Winter will be here in full force in Indiana quite soon. With daily snow, winds and blizzard conditions at times, it’s important to be prepared.
What would you do if you suddenly got caught in a big drift of snow at 11:30 at night during a snowy blizzard? Do you have the things you need in your vehicle during the winter?
Think something like that won’t happen to you? Yeah, so did we. Last year, with our winter lasting so long around here, we got lazy about it. And for someone who likes to be prepared, it’s almost embarrassing to admit.
We went to our friend’s house one night, despite warnings against travel. As we were even driving there, the snow was blowing and roads were getting drifty. Did that stop us? NOPE… we went the 20 miles and had dinner, played games and enjoyed ourselves.
As we were leaving, I noticed that the snow was a “bit” higher on the steps than when we came in. It wasn’t a big deal, we thought…we’d be careful on the roads. I’m originally a South Dakota girl, you’d think I would’ve known better, right?
We traveled down one country road, and there was drifting, but it wasn’t terrible. As we turned down the next one, drifting got worse on one side of the road, but our side was fine. As a matter of fact, we had a clear road. Until about 20 feet later when we drove right into a 12″ high drift.
We did the usual, back and forth of the vehicle trying to get unstuck, but it didn’t happen. The wind was blowing some 50 mph, and it was snowing with rapidly falling temperatures.
My poor hubby was out there, dressed in his jeans, t-shirt, sweatshirt and coat with his leather shoes. Fortunately, he had heavy wool socks on to help keep his feet dry and warm for about all of 30 seconds.

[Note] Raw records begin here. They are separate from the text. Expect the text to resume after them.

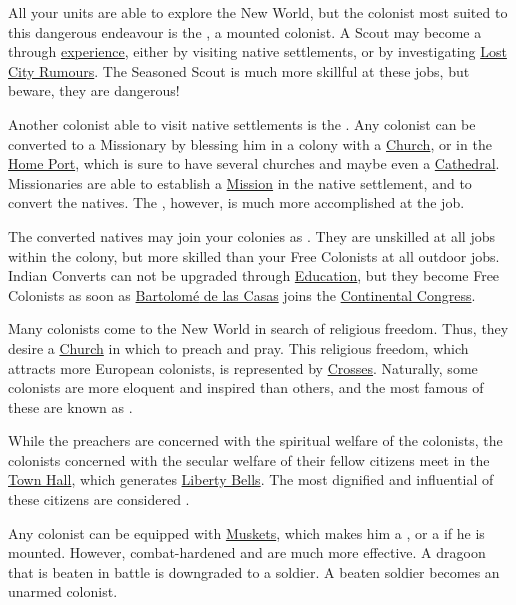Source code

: \documentclass[12pt]{article}
\begin{document}
All your units are able to explore the New World, but the colonist
most suited to this dangerous endeavour is the , a mounted
colonist. A Scout may become a  through
\hyperlink{Skills and Education}{experience}, either by visiting
native settlements, or by investigating \hyperlink{Lost City
Rumours}{Lost City Rumours}. The Seasoned Scout is much more skillful
at these jobs, but beware, they are dangerous!

Another colonist able to visit native settlements is the
. Any colonist can be converted to a Missionary by
blessing him in a colony with a \hyperlink{Church}{Church}, or in the
\hyperlink{Home Port}{Home Port}, which is sure to have several
churches and maybe even a
\hyperlink{Cathedral}{Cathedral}. Missionaries are able to establish a
\hyperlink{Mission}{Mission} in the native settlement, and to convert
the natives. The , however, is much more
accomplished at the job.

The converted natives may join your colonies as . They are unskilled at all jobs within the colony, but more
skilled than your Free Colonists at all outdoor jobs. Indian Converts
can not be upgraded through \hyperlink{Skills and
Education}{Education}, but they become Free Colonists as soon as
\hyperlink{Bartolome de las Casas}{Bartolom{\'e} de las Casas} joins
the \hyperlink{Continental Congress}{Continental Congress}.

Many colonists come to the New World in search of religious
freedom. Thus, they desire a \hyperlink{Church}{Church} in which to
preach and pray. This religious freedom, which attracts more European
colonists, is represented by \hyperlink{Crosses}{Crosses}. Naturally,
some colonists are more eloquent and inspired than others, and the
most famous of these are known as .

While the preachers are concerned with the spiritual welfare of the
colonists, the colonists concerned with the secular welfare of their
fellow citizens meet in the \hyperlink{Town Hall}{Town Hall}, which
generates \hyperlink{Liberty Bells}{Liberty Bells}. The most dignified
and influential of these citizens are considered .

Any colonist can be equipped with \hyperlink{Muskets}{Muskets}, which
makes him a , or a  if he is
mounted. However, combat-hardened  and
 are much more effective. A dragoon that is
beaten in battle is downgraded to a soldier. A beaten soldier becomes
an unarmed colonist.
\end{document}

We called our friend to come and help us, to no avail. There was just no digging out the van fast enough.
The drifts had gone from mid-calf deep to waist deep in 30 minutes. We called a tow truck, and it finally arrived after 2 hours of waiting.

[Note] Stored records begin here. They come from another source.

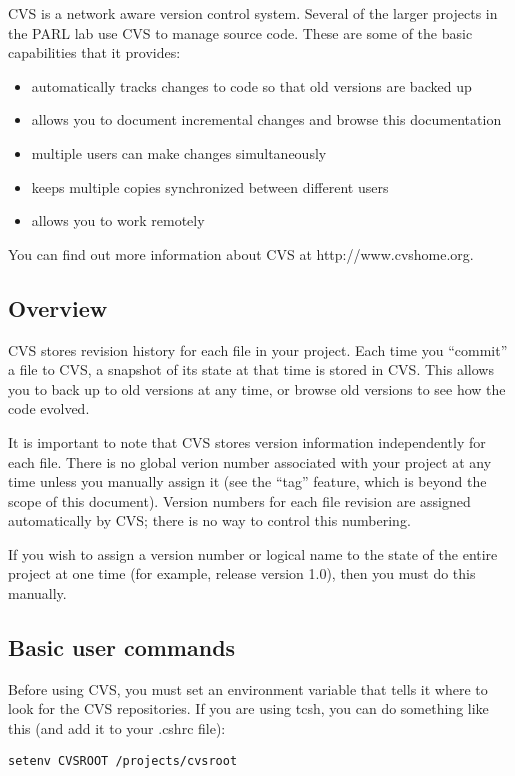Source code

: \documentclass[11pt, letterpaper]{article}
\begin{document}
CVS is a network aware version control system.  Several of the larger
projects in the PARL lab use CVS to manage source code.  These are some of the
basic capabilities that it provides:

\begin{itemize}
	\item automatically tracks changes to code so that 
	old versions are backed up
	\item allows you to document incremental changes and browse this
	documentation
	\item multiple users can make changes simultaneously
	\item keeps multiple copies synchronized between
	different users 
	\item allows you to work remotely
\end{itemize}

You can find out more information about CVS at http://www.cvshome.org.  

\subsection{Overview}

CVS stores revision history for each file in your project.  Each time
you ``commit'' a file to CVS, a snapshot of its state at that time is
stored in CVS.  This allows you to back up to old versions at any time,
or browse old versions to see how the code evolved.

It is important to note that CVS stores version information
independently for each file.   
There is no global verion number
associated with your project at any time unless you manually
assign it (see the ``tag'' feature, which is beyond the scope of this
document).  Version numbers for each file revision are assigned automatically by
CVS; there is no way to control this numbering.   

If you wish to assign a version number or logical name to the state of
the entire project at one time (for example, release version 1.0), then
you must do this manually.

\subsection{Basic user commands}

Before using CVS, you must set an environment variable that tells it
where to look for the CVS repositories.  If you are using tcsh, you can
do something like this (and add it to your .cshrc file):
\begin{verbatim}
setenv CVSROOT /projects/cvsroot
\end{verbatim}
\end{document}
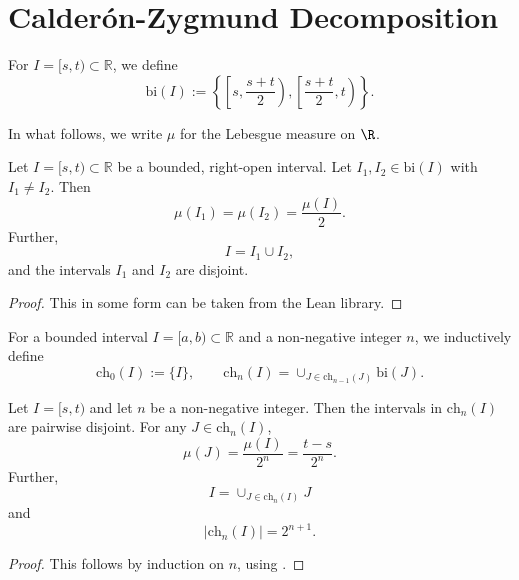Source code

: \section{Calder\'on-Zygmund Decomposition}
\label{subsec-CZD}

For $I=[s, t)\subset \mathbb{R}$, we define
\begin{equation}
    \label{eq-bisec}
    \textrm{bi} (I):= \left\{\left[s, \frac{s+t}{2}\right), \left[\frac{s+t}{2}, t\right)\right\}.
\end{equation}

In what follows, we write $\mu$ for the Lebesgue measure on $\R$.

\begin{lemma}
\label{interval-bisection}
    Let $I=[s, t)\subset \mathbb{R}$ be a bounded, right-open interval. Let $I_1, I_2\in \textrm{bi} (I)$ with $I_1\neq I_2$. Then
    \begin{equation}
        \label{eq-bi-size}
        \mu (I_1)=\mu(I_2)=\frac{\mu(I)}{2}.
    \end{equation}
    Further,
    \begin{equation}
        \label{eq-bi-union}
        I=I_1\cup I_2,
    \end{equation}
    and the intervals $I_1$ and $I_2$ are disjoint.
\end{lemma}
\begin{proof}
    This in some form can be taken from the Lean library.
\end{proof}
For a bounded interval $I=[a, b)\subset \mathbb{R}$ and a non-negative integer $n$, we inductively define
\begin{equation}
    \label{eq-ch-I}
    \textrm{ch}_0(I):=\{I\}, \qquad \textrm{ch}_n(I)=\cup_{J\in \textrm{ch}_{n-1}(J)} \textrm{bi} (J).
\end{equation}

\begin{lemma}
    \label{bisection-children}
    Let $I=[s, t)$ and let $n$ be a non-negative integer. Then the intervals in $\textrm{ch}_n(I)$ are pairwise disjoint. For any $J\in \textrm{ch}_n(I)$,
    \begin{equation}
        \label{eq-ch-size}
        \mu(J)=\frac{\mu(I)}{2^{n}}=\frac{t-s}{2^n}.
    \end{equation}
    Further,
    \begin{equation}
        \label{eq-ch-cover}
        I= \cup_{J\in \textrm{ch}_n(I)} J
    \end{equation}
    and
    \begin{equation}
        \label{eq-ch-card}
        |\textrm{ch}_n(I)|= 2^{n+1}.
    \end{equation}
\end{lemma}
\begin{proof}
This follows by induction on $n$, using .
\end{proof}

Unfortunately, the tow truck also got stuck as it was pulling another vehicle out behind us. We had to wait for a payloader to arrive to plow the way. There was no way we were going home that night.

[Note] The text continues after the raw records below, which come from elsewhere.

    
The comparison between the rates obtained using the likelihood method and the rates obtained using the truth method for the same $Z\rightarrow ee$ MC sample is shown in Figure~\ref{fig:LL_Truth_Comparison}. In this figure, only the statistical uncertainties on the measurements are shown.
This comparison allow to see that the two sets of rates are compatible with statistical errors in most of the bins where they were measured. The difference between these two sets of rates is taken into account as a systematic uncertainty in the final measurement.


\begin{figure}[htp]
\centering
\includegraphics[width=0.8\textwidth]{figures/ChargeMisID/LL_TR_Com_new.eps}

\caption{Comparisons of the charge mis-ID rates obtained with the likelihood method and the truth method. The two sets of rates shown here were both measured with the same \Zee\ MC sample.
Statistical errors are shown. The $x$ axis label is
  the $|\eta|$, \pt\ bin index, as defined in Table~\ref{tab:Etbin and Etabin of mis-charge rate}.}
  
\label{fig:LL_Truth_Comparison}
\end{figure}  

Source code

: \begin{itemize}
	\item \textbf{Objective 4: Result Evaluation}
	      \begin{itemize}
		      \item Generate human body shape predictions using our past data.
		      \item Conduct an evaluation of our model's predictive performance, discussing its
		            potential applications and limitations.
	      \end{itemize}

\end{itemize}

By the time we got back to our friend’s house for the night, it had been over 4 hours since we left. It was an expensive night for us, as the tow truck / payloader cost us $200 to get us unstuck. It could’ve been worse, though. We could have been without these 27 things…
So Before you head out on the road this winter, consider adding these items to your car to stay safe.
Cell Phone and Charger
Even if you don’t want to pay for a service with a contract, there are so many options for affordable cell phones. It literally saved us, being able to call for help.
There were no houses around us, and we really didn’t know where we could’ve walked to to get help. Please, consider having at least a pay as you go phone and spend the extra bit to have a charger in your car.
My hubby was able to rip a plastic garbage bag in 1/2, and wrap it around each of his feet, and under his jeans
It helped insulate him a bit longer against the wet snow. I totally recommend you having at least 1 in your glove compartment for that reason.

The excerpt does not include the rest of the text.